Além das sessões coletivas, cada criança foi ouvida individualmente durante uma atividade de leitura, 2 a 3 vezes por semana, seguindo um protocolo padronizado. Nessas interações, os professores eram orientados a desencorajar estratégias de adivinhação baseadas em imagens ou em contexto e a reforçar o uso sistemático das habilidades de decodificação ensinadas nas sessões coletivas. Com esses testes rápidos, o progresso dos alunos em habilidades de decodificação e no reconhecimento de palavras foi monitorado semanalmente, o que permitiu ajustar o ritmo de introdução de novos conteúdos.

A implementação foi precedida por um período inicial de formação dos professores, seguido de acompanhamento contínuo. Os docentes participaram de sessões de capacitação presenciais e receberam visitas frequentes de especialistas, que observavam as aulas, registravam a fidelidade à metodologia e ofereciam feedback focado em aspectos como o ritmo das atividades, a fluência das respostas dos alunos e a explicitação das conexões entre treino fonológico, leitura e escrita.

O que aprendemos com o monitoramento e avaliação?

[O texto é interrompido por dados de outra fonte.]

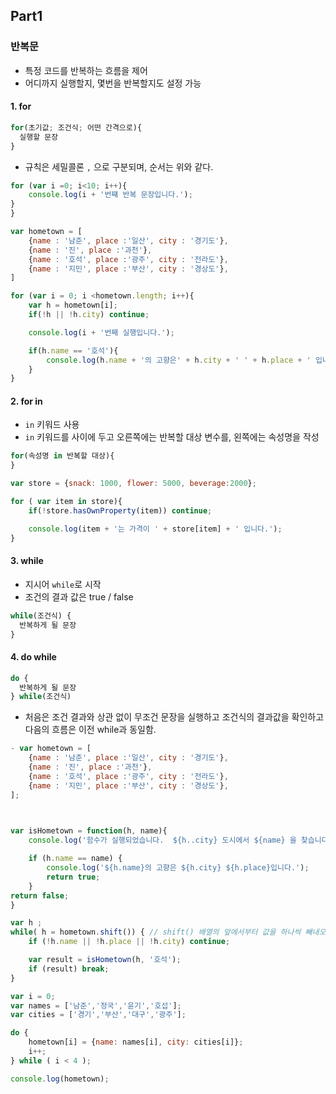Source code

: ## Part1 


### 반복문
- 특정 코드를 반복하는 흐름을 제어
- 어디까지 실행할지, 몇번을 반복할지도 설정 가능
  


#### 1. for
```js
for(초기값; 조건식; 어떤 간격으로){
  실행할 문장
}
```
- 규칙은 세밀콜론 `,` 으로 구분되며, 순서는 위와 같다.

```js
for (var i =0; i<10; i++){
    console.log(i + '번쨰 반복 문장입니다.');
}
}
```
```js
var hometown = [
    {name : '남준', place :'일산', city : '경기도'},
    {name : '진', place :'과천'},
    {name : '호석', place :'광주', city : '전라도'},
    {name : '지민', place :'부산', city : '경상도'},
]

for (var i = 0; i <hometown.length; i++){
    var h = hometown[i];
    if(!h || !h.city) continue;

    console.log(i + '번째 실행입니다.');

    if(h.name == '호석'){
        console.log(h.name + '의 고향은' + h.city + ' ' + h.place + ' 입니다.');
    }
}
```

#### 2. for in
- `in` 키워드 사용
- `in` 키워드를 사이에 두고 오른쪽에는 반복할 대상 변수를, 왼쪽에는 속성명을 작성
```js
for(속성명 in 반복할 대상){
}
```
```js
var store = {snack: 1000, flower: 5000, beverage:2000};

for ( var item in store){
    if(!store.hasOwnProperty(item)) continue;

    console.log(item + '는 가격이 ' + store[item] + ' 입니다.');
}
```

#### 3. while
- 지시어 `while`로 시작
- 조건의 결과 값은 true / false
```js
while(조건식) {
  반복하게 될 문장
}
```

#### 4. do while
```js
do {
  반복하게 될 문장
} while(조건식) 
```
- 처음은 조건 결과와 상관 없이 무조건 문장을 실행하고 조건식의 결과값을 확인하고 다음의 흐름은 이전 while과 동일함.
```js
- var hometown = [
    {name : '남준', place :'일산', city : '경기도'},
    {name : '진', place :'과천'},
    {name : '호석', place :'광주', city : '전라도'},
    {name : '지민', place :'부산', city : '경상도'},
];

 

var isHometown = function(h, name){
    console.log('함수가 실행되었습니다.  ${h..city} 도시에서 ${name} 을 찾습니다.');

    if (h.name == name) {    
        console.log('${h.name}의 고향은 ${h.city} ${h.place}입니다.');
        return true;
    }
return false;
}

var h ;
while( h = hometown.shift()) { // shift() 배열의 앞에서부터 값을 하나씩 빼내오는 함수
    if (!h.name || !h.place || !h.city) continue;

    var result = isHometown(h, '호석');
    if (result) break;
}

var i = 0;
var names = ['남준','정국','윤기','호섭'];
var cities = ['경기','부산','대구','광주'];

do {
    hometown[i] = {name: names[i], city: cities[i]};
    i++;
} while ( i < 4 );

console.log(hometown);
```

Foram documentadas, no artigo listado na seção abaixo, as seguintes evidências:

  • houve ganhos significativos em leitura para os alunos das escolas que implementaram o ERR:
    • em particular, alunos em turmas que implementaram o modelo apresentaram crescimento 33% mais rápido do que seus pares em indicadores de leitura [1];
    • além disso, a incidência de dificuldades severas de leitura ao fim de caiu 75%, de cerca de 20% para 5% [1].
  • crianças que tinham baixos níveis iniciais de consciência fonológica se beneficiaram de forma semelhante às demais [1].
  1. As crianças foram acompanhadas desde o início do Reception até o final do Year 2. O desenho do estudo envolveu parear salas de aula por características observáveis após seleção das salas que implementariam o currículo.
  2. Concretamente, foram ensinadas 61 conexões de alta frequência entre fonemas e grafemas na língua inglesa: 26 letras e seus sons associados, 5 vogais modificadas pelo “e” na leitura em inglês, como em “rate”, e 30 combinações de letras.
  3. Por exemplo, durante um exercício de leitura de palavras com cinco fonemas, crianças com maior domínio realizavam a tarefa em voz alta, enquanto as demais acompanhavam o processo, reforçando gradualmente o reconhecimento das correspondências grafema–fonema. Esse arranjo fazia com que alunos com dificuldades estivessem expostos continuamente às habilidades que ainda iriam dominar, sem serem excluídos da atividade coletiva.

Quais as fontes da informação?

  1. Shapiro, L. R., & Solity, J. (2008). Delivering Phonological and Phonics Training Within Whole‐Class Teaching. British Journal of Educational Psychology78(4), 597-620.